Schlanke Urwaldriesen, die ein Kirchenschiff bilden oder Wasserblasen, die zur Fassade werden: Die Natur liefert vielfältige Vorbilder, die auch in der Architektur funktionieren. Architekten bedienen sich zunehmend natürlicher Konzepte und Strukturen – und übersetzen diese in wegweisende Projekte.
Schwimmanzüge, die nach dem Vorbild von Haifischhaut entwickelt werden, befinden sich auf dem Terrain der Bionik, bei der an die Natur angelehnte technische Lösungen im Vordergrund stehen. Gebäude, die wie Vogelnester aufgebaut sind fallen unter das Stichwort „Biomimicry“: Die noch relativ junge Disziplin entwickelt, inspiriert von der Natur, unter anderem innovative Organisationsstrukturen, Prozesse und systemische Lösungen. So gibt es inzwischen Systeme in der Schiffskommunikation, die auf der Ultraschall-Kommunikation von Delphinen beruhen. Auch Architektur und Design lernen von der Natur – und entwickeln daraus (neue) Prinzipien für Gestaltung, Organisation und Konstruktion.
„Die Natur wie ein Buch lesen“
Doch schon lange bevor Biomimicry als Begriff defniert wurde, nahmen sich Architekten die Natur zum Vorbild: Inspiriert von in der Natur existenten Geometrien entwarf Antoni Gaudí seine Sagrada Família. Seit 1882 wird an der immernoch unvollendeten Kirche gebaut. Wie ein Wald aus hohen Bäumen wirkt der Innenraum – die schlanken Stützen verzweigen sich gleich Ästen und Zweigen nach oben hin und bilden so die Tragstruktur des Kirchenschiffes. Es wird vermutet, dass Gaudí sich bei den von ihm konstruierten doppelt gedrehten Säulen an der Geometrie von Oleanderzweigen orientierte. Dass nicht noch viel mehr Architekten sich in dieser Weise an der Natur orientierten, erstaunte ihn – für ihn war die Natur wie ein Buch, das man nur richtig lesen musste.
Aus Waben werden Fassaden
Ein weiteres Beispiel aus Beijing orientiert sich gleich in doppelter Hinsicht an Wasser: Der Water Cube beherbergt das nationale Schwimmzentrum.
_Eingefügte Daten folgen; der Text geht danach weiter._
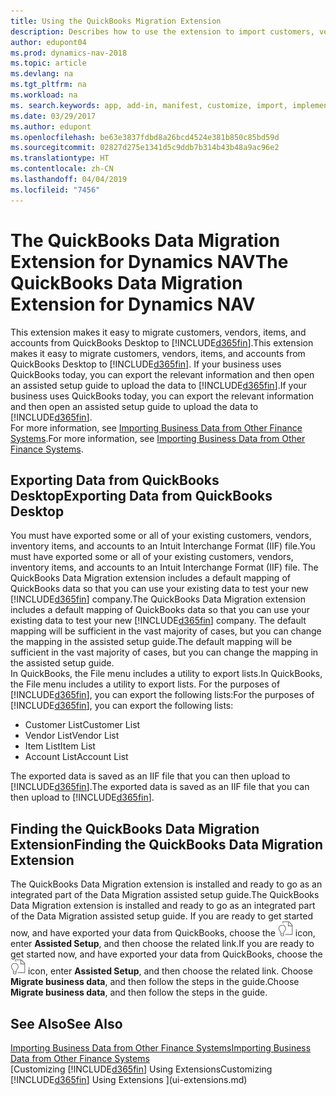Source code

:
 ```yaml
---
title: Using the QuickBooks Migration Extension
description: Describes how to use the extension to import customers, vendors, items, and accounts from QuickBooks Desktop to Dynamics NAV.
author: edupont04
ms.prod: dynamics-nav-2018
ms.topic: article
ms.devlang: na
ms.tgt_pltfrm: na
ms.workload: na
ms. search.keywords: app, add-in, manifest, customize, import, implement
ms.date: 03/29/2017
ms.author: edupont
ms.openlocfilehash: be63e3837fdbd8a26bcd4524e381b850c85bd59d
ms.sourcegitcommit: 02827d275e1341d5c9ddb7b314b43b48a9ac96e2
ms.translationtype: HT
ms.contentlocale: zh-CN
ms.lasthandoff: 04/04/2019
ms.locfileid: "7456"
---
```

# <a name="the-quickbooks-data-migration-extension-for-dynamics-nav"></a><span data-ttu-id="c5334-103">The QuickBooks Data Migration Extension for Dynamics NAV</span><span class="sxs-lookup"><span data-stu-id="c5334-103">The QuickBooks Data Migration Extension for Dynamics NAV</span></span>
<span data-ttu-id="c5334-104">This extension makes it easy to migrate customers, vendors, items, and accounts from QuickBooks Desktop to [!INCLUDE[d365fin](includes/d365fin_md.md)].</span><span class="sxs-lookup"><span data-stu-id="c5334-104">This extension makes it easy to migrate customers, vendors, items, and accounts from QuickBooks Desktop to [!INCLUDE[d365fin](includes/d365fin_md.md)].</span></span> <span data-ttu-id="c5334-105">If your business uses QuickBooks today, you can export the relevant information and then open an assisted setup guide to upload the data to [!INCLUDE[d365fin](includes/d365fin_md.md)].</span><span class="sxs-lookup"><span data-stu-id="c5334-105">If your business uses QuickBooks today, you can export the relevant information and then open an assisted setup guide to upload the data to [!INCLUDE[d365fin](includes/d365fin_md.md)].</span></span>  
<span data-ttu-id="c5334-106">For more information, see [Importing Business Data from Other Finance Systems](upload-data.md).</span><span class="sxs-lookup"><span data-stu-id="c5334-106">For more information, see [Importing Business Data from Other Finance Systems](upload-data.md).</span></span>

## <a name="exporting-data-from-quickbooks-desktop"></a><span data-ttu-id="c5334-107">Exporting Data from QuickBooks Desktop</span><span class="sxs-lookup"><span data-stu-id="c5334-107">Exporting Data from QuickBooks Desktop</span></span>
<span data-ttu-id="c5334-108">You must have exported some or all of your existing customers, vendors, inventory items, and accounts to an Intuit Interchange Format (IIF) file.</span><span class="sxs-lookup"><span data-stu-id="c5334-108">You must have exported some or all of your existing customers, vendors, inventory items, and accounts to an Intuit Interchange Format (IIF) file.</span></span> <span data-ttu-id="c5334-109">The QuickBooks Data Migration extension includes a default mapping of QuickBooks data so that you can use your existing data to test your new [!INCLUDE[d365fin](includes/d365fin_md.md)] company.</span><span class="sxs-lookup"><span data-stu-id="c5334-109">The QuickBooks Data Migration extension includes a default mapping of QuickBooks data so that you can use your existing data to test your new [!INCLUDE[d365fin](includes/d365fin_md.md)] company.</span></span> <span data-ttu-id="c5334-110">The default mapping will be sufficient in the vast majority of cases, but you can change the mapping in the assisted setup guide.</span><span class="sxs-lookup"><span data-stu-id="c5334-110">The default mapping will be sufficient in the vast majority of cases, but you can change the mapping in the assisted setup guide.</span></span>  
<span data-ttu-id="c5334-111">In QuickBooks, the File menu includes a utility to export lists.</span><span class="sxs-lookup"><span data-stu-id="c5334-111">In QuickBooks, the File menu includes a utility to export lists.</span></span> <span data-ttu-id="c5334-112">For the purposes of [!INCLUDE[d365fin](includes/d365fin_md.md)], you can export the following lists:</span><span class="sxs-lookup"><span data-stu-id="c5334-112">For the purposes of [!INCLUDE[d365fin](includes/d365fin_md.md)], you can export the following lists:</span></span>

* <span data-ttu-id="c5334-113">Customer List</span><span class="sxs-lookup"><span data-stu-id="c5334-113">Customer List</span></span>  
* <span data-ttu-id="c5334-114">Vendor List</span><span class="sxs-lookup"><span data-stu-id="c5334-114">Vendor List</span></span>  
* <span data-ttu-id="c5334-115">Item List</span><span class="sxs-lookup"><span data-stu-id="c5334-115">Item List</span></span>  
* <span data-ttu-id="c5334-116">Account List</span><span class="sxs-lookup"><span data-stu-id="c5334-116">Account List</span></span>  

<span data-ttu-id="c5334-117">The exported data is saved as an IIF file that you can then upload to [!INCLUDE[d365fin](includes/d365fin_md.md)].</span><span class="sxs-lookup"><span data-stu-id="c5334-117">The exported data is saved as an IIF file that you can then upload to [!INCLUDE[d365fin](includes/d365fin_md.md)].</span></span>

## <a name="finding-the-quickbooks-data-migration-extension"></a><span data-ttu-id="c5334-118">Finding the QuickBooks Data Migration Extension</span><span class="sxs-lookup"><span data-stu-id="c5334-118">Finding the QuickBooks Data Migration Extension</span></span>
<span data-ttu-id="c5334-119">The QuickBooks Data Migration extension is installed and ready to go as an integrated part of the Data Migration assisted setup guide.</span><span class="sxs-lookup"><span data-stu-id="c5334-119">The QuickBooks Data Migration extension is installed and ready to go as an integrated part of the Data Migration assisted setup guide.</span></span> <span data-ttu-id="c5334-120">If you are ready to get started now, and have exported your data from QuickBooks, choose the ![Search for Page or Report](media/ui-search/search_small.png "Search for Page or Report icon") icon, enter **Assisted Setup**, and then choose the related link.</span><span class="sxs-lookup"><span data-stu-id="c5334-120">If you are ready to get started now, and have exported your data from QuickBooks, choose the ![Search for Page or Report](media/ui-search/search_small.png "Search for Page or Report icon") icon, enter **Assisted Setup**, and then choose the related link.</span></span> <span data-ttu-id="c5334-121">Choose **Migrate business data**, and then follow the steps in the guide.</span><span class="sxs-lookup"><span data-stu-id="c5334-121">Choose **Migrate business data**, and then follow the steps in the guide.</span></span>  

## <a name="see-also"></a><span data-ttu-id="c5334-122">See Also</span><span class="sxs-lookup"><span data-stu-id="c5334-122">See Also</span></span>
[<span data-ttu-id="c5334-123">Importing Business Data from Other Finance Systems</span><span class="sxs-lookup"><span data-stu-id="c5334-123">Importing Business Data from Other Finance Systems</span></span>](upload-data.md)  
[<span data-ttu-id="c5334-124">Customizing [!INCLUDE[d365fin](includes/d365fin_md.md)] Using Extensions</span><span class="sxs-lookup"><span data-stu-id="c5334-124">Customizing [!INCLUDE[d365fin](includes/d365fin_md.md)] Using Extensions</span></span> ](ui-extensions.md)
Gehüllt ist das Zentrum in eine Fassade aus unregelmäßigen Waben, die organisch ineinander greifen – die Struktur von aneinanderhängenden Wasserblasen stand Pate. Die einzelnen Waben der Außenhaut und des Daches wurden mit Folienelementen aus hellblauer ETFE-Folie bespannt, auf die Videos projiziert werden können und die gleichzeitig der passiven Nutzung der Sonneneinstrahlung dienen, zur Beheizung von Wasser und Luft. Innen setzt sich das Waben-Prinzip fort und bildet mit einem mehrere Meter dicken Raumfachwerk auch die Tragstruktur des Gebäudes.
Gewebter Unterschlupf
Ähnlich leicht präsentiert sich ein Pavillon aus Karbonfasern, der am Institute for Computational Design (ICD) an der Universität Stuttgart entstanden ist. Vorbild sind die so genannte Elytren, die festen Deckflügel von Käfern, die stellenweise durch stärkere Chitinisierung verdickt sind und so bestimmte Strukturen aufweisen.
Der Pavillon übersetzt das Prinzip in die Architektur: Aus Karbonfasern wurden mit Robotertechnik 36 individuell geformte Elemente gewoben, die eine äußerst materialeffiziente Konstruktion bilden. 2,6 Meter ist das größte Element im Durchmesser bei einem Gewicht von nur 24,1 kg. Die gesamte Konstruktion überspannt eine Fläche von 50 m² und wiegt 593 kg.
Die Weisheit der Natur nutzen
In fast vier Milliarden Jahren Evolution sind überaus erfolgreiche Tiere und Pflanzen entstanden. Grund genug, diese Konzepte auf andere Bereiche zu übertragen und weiter zu denken. Auch Interface, Hersteller textiler Bodenbeläge, entwickelt nach dem Prinzip der Biomimicry Produkte, die von der Natur inspiriert sind. Zufällige Farbkombinationen, wie sie zum Beispiel gefallenes Herbstlaub hervor bringt, können mit dem Prinzip des sogenannten „Random Design“ auch auf modularen Bodenbelag übertragen werden, so zum Beispiel bei dem Design-Produkt „Composure“. Vorteil: Die unterschiedlich gemusterten Module können nach dem Zufallsprinzip verlegt und so der Verschnitt auf bis zu 1 % reduziert werden.